Supplied data section start

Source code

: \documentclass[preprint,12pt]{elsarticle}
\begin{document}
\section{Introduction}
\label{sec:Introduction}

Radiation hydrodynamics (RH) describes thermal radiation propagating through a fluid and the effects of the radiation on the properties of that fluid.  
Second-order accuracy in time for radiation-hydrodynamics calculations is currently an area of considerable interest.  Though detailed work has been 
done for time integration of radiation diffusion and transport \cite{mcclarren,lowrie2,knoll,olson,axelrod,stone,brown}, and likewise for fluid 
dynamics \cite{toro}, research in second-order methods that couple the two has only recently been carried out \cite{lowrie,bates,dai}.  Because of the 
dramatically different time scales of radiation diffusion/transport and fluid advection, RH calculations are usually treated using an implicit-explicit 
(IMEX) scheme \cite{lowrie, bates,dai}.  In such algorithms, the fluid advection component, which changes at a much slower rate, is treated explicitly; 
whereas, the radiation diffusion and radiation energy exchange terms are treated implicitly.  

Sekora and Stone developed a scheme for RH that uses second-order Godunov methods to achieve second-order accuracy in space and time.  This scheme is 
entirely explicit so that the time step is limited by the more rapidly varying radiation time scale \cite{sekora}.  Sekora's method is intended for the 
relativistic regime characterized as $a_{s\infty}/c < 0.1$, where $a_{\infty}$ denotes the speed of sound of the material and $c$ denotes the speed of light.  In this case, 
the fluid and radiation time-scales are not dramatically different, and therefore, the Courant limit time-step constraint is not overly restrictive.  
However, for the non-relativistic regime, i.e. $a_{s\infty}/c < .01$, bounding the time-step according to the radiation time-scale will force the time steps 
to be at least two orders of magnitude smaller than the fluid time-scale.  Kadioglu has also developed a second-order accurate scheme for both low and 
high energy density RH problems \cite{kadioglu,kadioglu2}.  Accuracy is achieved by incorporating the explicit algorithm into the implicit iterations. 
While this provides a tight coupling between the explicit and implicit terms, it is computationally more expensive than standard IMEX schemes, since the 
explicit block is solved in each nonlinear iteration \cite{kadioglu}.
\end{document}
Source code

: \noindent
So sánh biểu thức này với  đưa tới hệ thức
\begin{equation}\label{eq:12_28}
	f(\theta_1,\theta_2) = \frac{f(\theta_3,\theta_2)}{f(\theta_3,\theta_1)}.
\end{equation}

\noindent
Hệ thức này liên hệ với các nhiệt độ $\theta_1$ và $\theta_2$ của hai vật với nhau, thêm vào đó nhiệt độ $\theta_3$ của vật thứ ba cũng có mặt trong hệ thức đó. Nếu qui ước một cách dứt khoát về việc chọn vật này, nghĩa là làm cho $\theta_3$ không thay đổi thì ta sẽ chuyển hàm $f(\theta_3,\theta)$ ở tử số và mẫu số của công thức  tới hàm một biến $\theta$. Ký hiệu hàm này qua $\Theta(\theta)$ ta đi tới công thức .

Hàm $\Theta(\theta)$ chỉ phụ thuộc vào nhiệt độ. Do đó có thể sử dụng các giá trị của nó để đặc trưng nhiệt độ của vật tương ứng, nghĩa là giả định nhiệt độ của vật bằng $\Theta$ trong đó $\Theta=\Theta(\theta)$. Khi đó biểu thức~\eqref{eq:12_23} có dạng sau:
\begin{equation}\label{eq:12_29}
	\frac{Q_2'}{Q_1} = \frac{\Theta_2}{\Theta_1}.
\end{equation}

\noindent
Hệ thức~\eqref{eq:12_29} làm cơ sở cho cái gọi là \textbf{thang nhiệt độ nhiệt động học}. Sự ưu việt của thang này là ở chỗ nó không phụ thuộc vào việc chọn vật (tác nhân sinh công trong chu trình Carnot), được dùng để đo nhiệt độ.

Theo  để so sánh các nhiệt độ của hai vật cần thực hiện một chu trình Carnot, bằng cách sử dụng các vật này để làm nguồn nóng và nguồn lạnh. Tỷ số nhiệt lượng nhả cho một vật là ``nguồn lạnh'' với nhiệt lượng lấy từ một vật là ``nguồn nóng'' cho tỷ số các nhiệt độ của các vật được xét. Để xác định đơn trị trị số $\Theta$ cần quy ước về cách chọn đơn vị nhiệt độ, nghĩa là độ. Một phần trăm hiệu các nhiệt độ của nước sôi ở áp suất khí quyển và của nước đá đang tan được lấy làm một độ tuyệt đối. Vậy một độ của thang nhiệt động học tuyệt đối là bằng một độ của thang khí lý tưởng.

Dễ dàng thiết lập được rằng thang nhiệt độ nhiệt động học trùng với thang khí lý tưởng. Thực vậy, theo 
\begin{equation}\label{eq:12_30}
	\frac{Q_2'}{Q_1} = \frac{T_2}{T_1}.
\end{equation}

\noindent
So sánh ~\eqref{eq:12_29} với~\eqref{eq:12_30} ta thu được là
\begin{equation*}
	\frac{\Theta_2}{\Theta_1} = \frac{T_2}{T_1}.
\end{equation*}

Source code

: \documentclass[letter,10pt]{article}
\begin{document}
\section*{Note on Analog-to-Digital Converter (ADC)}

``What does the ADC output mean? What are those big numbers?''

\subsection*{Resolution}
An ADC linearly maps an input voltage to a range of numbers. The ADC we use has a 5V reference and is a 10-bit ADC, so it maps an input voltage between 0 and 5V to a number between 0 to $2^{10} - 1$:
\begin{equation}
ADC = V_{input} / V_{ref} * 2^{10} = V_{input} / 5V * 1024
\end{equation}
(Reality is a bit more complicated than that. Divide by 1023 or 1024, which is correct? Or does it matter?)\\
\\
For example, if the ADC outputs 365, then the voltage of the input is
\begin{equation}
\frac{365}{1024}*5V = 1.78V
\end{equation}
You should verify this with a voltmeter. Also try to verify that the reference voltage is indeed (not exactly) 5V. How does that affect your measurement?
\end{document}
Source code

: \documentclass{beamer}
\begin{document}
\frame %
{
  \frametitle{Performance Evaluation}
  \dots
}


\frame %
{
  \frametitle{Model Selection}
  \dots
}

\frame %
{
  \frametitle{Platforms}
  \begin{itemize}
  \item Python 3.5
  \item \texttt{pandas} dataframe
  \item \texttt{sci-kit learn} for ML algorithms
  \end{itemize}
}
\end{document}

Supplied data section end

# [Exercise description]
All lines in the entries above that include "scales" should be found and copied.

# [Exercise response]
dramatically different time scales of radiation diffusion/transport and fluid advection, RH calculations are usually treated using an implicit-explicit 
the fluid and radiation time-scales are not dramatically different, and therefore, the Courant limit time-step constraint is not overly restrictive.  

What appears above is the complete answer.